Speak

As the regime tries to tighten control and silence its critics, it becomes more important than ever to exercise our First Amendment rights to free speech and peaceful assembly. One hundred and eleven years ago, a federal judge apparently worked in concert with coal companies to unsuccessfully silence a labor organizer.

Fannie Sellins defied an injunction entered by West Virginia U.S. District Judge Alston Dayton. For exercising her free speech and right to assembly, she was sentenced to six months in jail.

Fannie’s labor organization efforts did not start with coal miners. After her husband died, she went to work in a St. Louis, Missouri garment factory. Conditions were harsh: workers had to arrive by 7:15 a.m., before the doors would be locked. The workers were allowed an hour off at noon, and an hour off between 5:00 and 6:00 p.m., “and then the whole crowd, children of 10 and 11 and old women with the rest, worked until 9. The kids made $1 or so a week, and no one more than $6.” After Fannie and her co-worker Catherine Hurley organized a union, they were able to enforce the nine-hour workday. But they could not get better wages for the children. When the factory locked the union members out, Fannie and Catherine went on the road to tell their story.

Their campaign worked, and Fannie turned her attention to coal miners. Her activity in Allegheny County, Pennsylvania was not received well by local employers. And the employers allegedly had a federal judge on their side, who entered an injunction against striking.

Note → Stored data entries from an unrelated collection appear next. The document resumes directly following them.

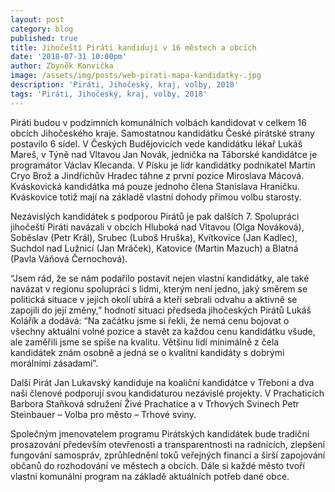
 ```yaml
---
layout: post
category: blog
published: true
title: Jihočeští Piráti kandidují v 16 městech a obcích
date: '2018-07-31 10:00pm'
author: Zbyněk Konvička
image: /assets/img/posts/web-pirati-mapa-kandidatky-.jpg
description: 'Piráti, Jihočeský, kraj, volby, 2018'
tags: 'Piráti, Jihočeský, kraj, volby, 2018'
---
```

Piráti budou v podzimních komunálních volbách kandidovat v celkem 16 obcích Jihočeského kraje. Samostatnou kandidátku České pirátské strany postavilo 6 sídel. V Českých Budějovicích vede kandidátku lékař Lukáš Mareš, v Týně nad Vltavou Jan Novák, jednička na Táborské kandidátce je programátor Václav Klecanda. V Písku je lídr kandidátky podnikatel Martin Cryo Brož a Jindřichův Hradec táhne z první pozice Miroslava Mácová.  Kváskovická kandidátka má pouze jednoho člena Stanislava Hraničku. Kváskovice totiž mají na základě vlastní dohody přímou volbu starosty. 

Nezávislých kandidátek s podporou Pirátů je pak dalších 7. Spolupráci jihočeští Piráti navázali v obcích Hluboká nad Vltavou (Olga Nováková), Soběslav (Petr Král), Srubec (Luboš Hruška), Kvítkovice (Jan Kadlec), Suchdol nad Lužnicí (Jan Mráček), Katovice (Martin Mazuch) a Blatná (Pavla Váňová Černochová).

“Jsem rád, že se nám podařilo postavit nejen vlastní kandidátky, ale také navázat v regionu spolupráci s lidmi, kterým není jedno, jaký směrem se politická situace v jejich okolí ubírá a kteří sebrali odvahu a aktivně se zapojili do její změny,” hodnotí situaci předseda jihočeských Pirátů Lukáš Kolářík a dodává: “Na začátku jsme si řekli, že nemá cenu bojovat o všechny aktuální volné pozice a stavět za každou cenu kandidátku všude, ale zaměřili jsme se spíše na kvalitu. Většinu lidí minimálně z čela kandidátek znám osobně a jedná se o kvalitní kandidáty s dobrými morálními zásadami”.      

Další Pirát Jan Lukavský kandiduje na koaliční kandidátce v Třeboni a dva naši členové podporují svou kandidaturou nezávislé projekty. V Prachaticích Barbora Staňková sdružení Živé Prachatice a v Trhových Svinech Petr Steinbauer – Volba pro město – Trhové sviny.

Společným jmenovatelem programu Pirátských kandidátek bude tradiční prosazování především otevřenosti a transparentnosti na radnicích, zlepšení fungování samospráv, zprůhlednění toků veřejných financí a širší zapojování občanů do rozhodování ve městech a obcích. Dále si každé město tvoří vlastní komunální program na základě aktuálních potřeb dané obce.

A pro-labor publication described Judge Dayton’s “personally made laws” as including “enjoin[ing] the workers from assembling on company property, even though their homes [were] on company property;” preventing relief from being delivered to striking miners and their families; and ruling that strikers had no right to belong to a union and that membership was evidence of a conspiracy.

That didn’t stop Fannie, who continued to rally the workers and aid their families. In 1914, Judge Dayton sentenced her to six months in jail. Workers and Fannie later testified before Congress, accusing the judge of bias toward the coal companies, and a conflict interest because he owned stock in a coal company.

Being jailed did not stop Fannie. The coal companies recruited Black workers from the South to cross the picket line; Fannie boarded the train and convinced many of the workers to join the union’s cause.

On 26 August 1919, Fannie was assassinated “in a battle between special deputy sheriffs and striking coal miners near the mouth of the Allegheny Coal and Coke Company’s mine at Brackenridge, Pennsylvania.” Witnesses said she was killed while protecting children. The sheriff later claimed that her body was “deliberately mutilated to make it appear she was shot in the back.” But Fannie’s 28 August 1919 death certificate reports her cause of death as “shock and hemorrhage following gun shot would in left temple. Prob murder.”

 Frances “Fannie” (Mooney) Sellins was born in Ohio to Richard Mooney and Anna Mahoney; by 1880, the family of eight had moved to Missouri. Fannie likely married before 1900, but within ten years, she was widowed and worked in a garment factory. That is the work that launched her labor organizing career.

On Saturday, June 14, 2025, people will gather for a peaceful “No Kings” protest. The current ongoing threats against peaceful assembly and the regime’s attempts to instigate riots cannot be ignored. The best response is to continue to turn out in force, by the hundreds of thousands, to let the regime and the world know that in this country, there are no kings. We believe in democracy. We believe that all people are created equal, and that no one is above the law.

Find your local protest here: https://www.nokings.org/

Sources:

1870 U.S. census, Hamilton, Ohio, population schedule, Cincinnati, page 155 (stamped), dwelling 473, family 907, Frances (3) in household of Richard Mooney; imaged, Ancestry (www.ancestry.com/search/collections/7163/records/38083851).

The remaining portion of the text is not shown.